◆ **Task item**:
Search the records for the word "können". Copy every line where it appears.
━━━ Dataset
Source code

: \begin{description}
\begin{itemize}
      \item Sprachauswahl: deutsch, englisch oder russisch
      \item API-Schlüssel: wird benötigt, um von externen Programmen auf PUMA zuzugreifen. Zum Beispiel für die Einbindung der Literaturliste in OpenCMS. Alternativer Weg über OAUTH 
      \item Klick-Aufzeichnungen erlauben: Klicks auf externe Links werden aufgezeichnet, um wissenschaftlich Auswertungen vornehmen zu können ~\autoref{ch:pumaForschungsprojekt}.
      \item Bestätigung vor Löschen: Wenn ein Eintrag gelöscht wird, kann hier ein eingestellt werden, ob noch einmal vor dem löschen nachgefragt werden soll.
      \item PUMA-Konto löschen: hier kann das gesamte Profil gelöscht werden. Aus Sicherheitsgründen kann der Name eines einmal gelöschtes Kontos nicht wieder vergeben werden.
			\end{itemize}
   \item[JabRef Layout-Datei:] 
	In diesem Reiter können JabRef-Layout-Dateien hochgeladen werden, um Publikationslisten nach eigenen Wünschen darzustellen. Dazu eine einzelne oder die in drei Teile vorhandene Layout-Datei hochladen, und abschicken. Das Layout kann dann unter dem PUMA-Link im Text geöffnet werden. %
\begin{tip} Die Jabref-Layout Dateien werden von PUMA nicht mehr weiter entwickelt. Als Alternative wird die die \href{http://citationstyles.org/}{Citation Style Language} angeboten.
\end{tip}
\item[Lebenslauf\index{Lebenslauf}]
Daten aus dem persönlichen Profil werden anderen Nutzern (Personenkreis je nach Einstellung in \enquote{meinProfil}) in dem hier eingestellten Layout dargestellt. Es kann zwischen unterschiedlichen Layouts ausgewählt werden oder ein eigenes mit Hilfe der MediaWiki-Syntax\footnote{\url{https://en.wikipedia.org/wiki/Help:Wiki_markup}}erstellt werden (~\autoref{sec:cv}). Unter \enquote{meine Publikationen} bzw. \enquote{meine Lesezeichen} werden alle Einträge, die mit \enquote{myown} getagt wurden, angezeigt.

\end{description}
━━━━━━
◆ **Answer to this problem**:
      \item Klick-Aufzeichnungen erlauben: Klicks auf externe Links werden aufgezeichnet, um wissenschaftlich Auswertungen vornehmen zu können ~\autoref{ch:pumaForschungsprojekt}.
	In diesem Reiter können JabRef-Layout-Dateien hochgeladen werden, um Publikationslisten nach eigenen Wünschen darzustellen. Dazu eine einzelne oder die in drei Teile vorhandene Layout-Datei hochladen, und abschicken. Das Layout kann dann unter dem PUMA-Link im Text geöffnet werden. %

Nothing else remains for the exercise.